工場見学ツア-(1) 手技 万十磨き
2016/08/12
軒瓦の「万十瓦」
人の目の一番近いところで施工される瓦です。
一見なにも問題ないようにみえますが、よく見ると・・・
業界用語で「伸び切れ」が見えます。(玉が部分的に少し黒くなっていますね)
プレスして玉部分の土を押し出して成形しますのでこのようになります。
いぶし瓦は釉を掛けないので焼いてもこのままの状態で焼きあがります。
ですから、特にこの瓦に限って昔から「磨き」という工程を経てから焼くようにしています。(おそらくこの作業は今では淡路瓦産地だけではないかとおもいますが・・)

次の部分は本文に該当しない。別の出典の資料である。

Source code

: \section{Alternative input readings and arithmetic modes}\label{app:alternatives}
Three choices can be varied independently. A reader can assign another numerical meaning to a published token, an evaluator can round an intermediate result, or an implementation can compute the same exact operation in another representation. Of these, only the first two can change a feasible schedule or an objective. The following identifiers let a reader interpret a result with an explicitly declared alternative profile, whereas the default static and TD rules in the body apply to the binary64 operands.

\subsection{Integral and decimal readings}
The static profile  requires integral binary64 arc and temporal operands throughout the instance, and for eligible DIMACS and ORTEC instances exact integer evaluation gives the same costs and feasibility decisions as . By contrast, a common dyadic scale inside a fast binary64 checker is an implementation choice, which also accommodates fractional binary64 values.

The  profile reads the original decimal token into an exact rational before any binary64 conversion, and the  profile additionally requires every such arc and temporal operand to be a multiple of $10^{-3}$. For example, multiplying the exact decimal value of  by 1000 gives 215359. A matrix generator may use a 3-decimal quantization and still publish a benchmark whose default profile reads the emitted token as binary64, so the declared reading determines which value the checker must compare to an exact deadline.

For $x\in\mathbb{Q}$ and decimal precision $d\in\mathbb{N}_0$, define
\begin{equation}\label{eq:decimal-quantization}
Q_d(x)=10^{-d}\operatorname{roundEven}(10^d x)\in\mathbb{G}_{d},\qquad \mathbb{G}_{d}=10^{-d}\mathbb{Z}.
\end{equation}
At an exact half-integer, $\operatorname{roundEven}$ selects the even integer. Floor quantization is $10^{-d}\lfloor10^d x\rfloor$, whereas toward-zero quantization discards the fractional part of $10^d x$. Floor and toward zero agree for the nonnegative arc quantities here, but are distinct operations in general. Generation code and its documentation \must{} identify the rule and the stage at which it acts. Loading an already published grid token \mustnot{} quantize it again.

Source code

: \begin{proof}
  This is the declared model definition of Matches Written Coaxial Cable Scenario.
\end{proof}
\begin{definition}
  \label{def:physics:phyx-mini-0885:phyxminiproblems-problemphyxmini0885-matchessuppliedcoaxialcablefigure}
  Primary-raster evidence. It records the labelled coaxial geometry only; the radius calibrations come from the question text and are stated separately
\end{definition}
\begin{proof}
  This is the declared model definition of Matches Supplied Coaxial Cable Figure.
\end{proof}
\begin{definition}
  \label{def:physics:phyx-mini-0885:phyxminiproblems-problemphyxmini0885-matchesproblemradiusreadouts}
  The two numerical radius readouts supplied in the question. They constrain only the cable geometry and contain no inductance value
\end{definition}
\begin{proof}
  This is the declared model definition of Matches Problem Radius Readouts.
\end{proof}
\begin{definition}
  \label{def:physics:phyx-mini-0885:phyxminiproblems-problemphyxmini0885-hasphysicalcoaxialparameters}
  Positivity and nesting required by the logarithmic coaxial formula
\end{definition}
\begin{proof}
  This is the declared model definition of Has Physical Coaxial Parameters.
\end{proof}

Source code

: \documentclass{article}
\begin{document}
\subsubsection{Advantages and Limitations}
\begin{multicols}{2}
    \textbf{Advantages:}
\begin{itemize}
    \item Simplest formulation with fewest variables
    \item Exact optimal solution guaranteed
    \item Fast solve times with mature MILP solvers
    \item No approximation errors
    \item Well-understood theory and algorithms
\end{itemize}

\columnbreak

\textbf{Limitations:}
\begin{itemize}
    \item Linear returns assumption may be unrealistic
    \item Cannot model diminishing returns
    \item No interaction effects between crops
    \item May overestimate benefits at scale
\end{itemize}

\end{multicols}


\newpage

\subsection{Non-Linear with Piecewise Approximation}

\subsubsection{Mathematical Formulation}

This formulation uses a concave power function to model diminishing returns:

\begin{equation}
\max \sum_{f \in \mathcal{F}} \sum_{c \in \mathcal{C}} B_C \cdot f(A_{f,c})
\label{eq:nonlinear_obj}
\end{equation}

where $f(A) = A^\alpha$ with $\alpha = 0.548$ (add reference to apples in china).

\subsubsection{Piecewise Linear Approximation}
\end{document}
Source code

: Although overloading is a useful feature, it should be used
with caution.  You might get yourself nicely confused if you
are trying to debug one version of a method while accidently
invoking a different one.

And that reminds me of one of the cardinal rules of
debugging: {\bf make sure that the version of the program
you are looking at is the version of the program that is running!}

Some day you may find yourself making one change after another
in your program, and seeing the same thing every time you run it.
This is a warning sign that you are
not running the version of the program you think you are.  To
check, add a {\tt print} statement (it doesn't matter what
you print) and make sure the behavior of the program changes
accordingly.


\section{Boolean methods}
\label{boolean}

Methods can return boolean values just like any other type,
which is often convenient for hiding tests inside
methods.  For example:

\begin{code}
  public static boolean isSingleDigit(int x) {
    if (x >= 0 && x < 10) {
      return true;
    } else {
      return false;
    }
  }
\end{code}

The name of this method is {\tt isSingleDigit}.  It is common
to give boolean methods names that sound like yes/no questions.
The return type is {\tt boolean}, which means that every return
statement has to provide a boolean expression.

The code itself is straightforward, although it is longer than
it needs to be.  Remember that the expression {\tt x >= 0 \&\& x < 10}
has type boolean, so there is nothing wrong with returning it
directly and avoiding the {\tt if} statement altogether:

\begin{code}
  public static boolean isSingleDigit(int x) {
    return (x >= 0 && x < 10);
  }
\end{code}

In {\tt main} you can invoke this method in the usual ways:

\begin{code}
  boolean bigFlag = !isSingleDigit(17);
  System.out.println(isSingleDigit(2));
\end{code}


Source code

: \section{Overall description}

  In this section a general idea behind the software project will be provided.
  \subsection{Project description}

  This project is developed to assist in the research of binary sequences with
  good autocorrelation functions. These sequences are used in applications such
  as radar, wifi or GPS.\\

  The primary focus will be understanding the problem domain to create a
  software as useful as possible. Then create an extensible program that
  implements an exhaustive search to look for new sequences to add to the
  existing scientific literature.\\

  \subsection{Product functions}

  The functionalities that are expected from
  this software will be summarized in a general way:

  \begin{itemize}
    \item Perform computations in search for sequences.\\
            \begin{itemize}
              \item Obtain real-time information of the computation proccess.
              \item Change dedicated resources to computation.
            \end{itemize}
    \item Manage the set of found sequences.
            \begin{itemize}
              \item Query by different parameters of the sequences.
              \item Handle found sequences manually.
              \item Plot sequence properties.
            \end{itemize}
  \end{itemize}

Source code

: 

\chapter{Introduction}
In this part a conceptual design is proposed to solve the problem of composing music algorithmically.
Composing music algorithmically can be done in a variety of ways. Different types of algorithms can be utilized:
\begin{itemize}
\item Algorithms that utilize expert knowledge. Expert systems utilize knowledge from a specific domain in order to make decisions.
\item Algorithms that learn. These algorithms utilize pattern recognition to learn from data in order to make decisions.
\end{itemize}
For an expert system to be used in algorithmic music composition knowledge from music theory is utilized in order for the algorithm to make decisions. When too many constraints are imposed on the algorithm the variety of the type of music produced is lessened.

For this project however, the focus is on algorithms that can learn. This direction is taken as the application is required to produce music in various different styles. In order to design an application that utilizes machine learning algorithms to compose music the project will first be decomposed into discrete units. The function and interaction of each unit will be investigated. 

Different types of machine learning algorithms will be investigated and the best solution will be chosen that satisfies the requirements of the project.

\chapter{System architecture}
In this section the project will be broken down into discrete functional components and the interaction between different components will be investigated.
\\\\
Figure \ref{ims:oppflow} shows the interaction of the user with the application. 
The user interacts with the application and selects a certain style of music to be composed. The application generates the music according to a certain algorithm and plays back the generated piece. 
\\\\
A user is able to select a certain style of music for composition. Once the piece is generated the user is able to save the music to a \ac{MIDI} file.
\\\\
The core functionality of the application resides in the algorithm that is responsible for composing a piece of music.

赤いのはビニ-ルホ-スそして金箆(ヘラ)も使って磨いていきます。
この作業は人の手の繊細な触感を最優先したまさしく伝統技そのものです。
弊社でも超ベテランのおばさん職人が手際よく毎日100枚以上こなしていきます。
特別注文の留付け用穴なども開けてから乾燥の棚へ・・・
この棚に置く位置にも非常に気を使います。
気候や焼き上がりのネジレの傾向などを考慮しながら位置を変え調整するのです。
何気なくこなしているような作業でも長い経験から蓄積されたノウハウがどんな仕事にでも生きているのですね。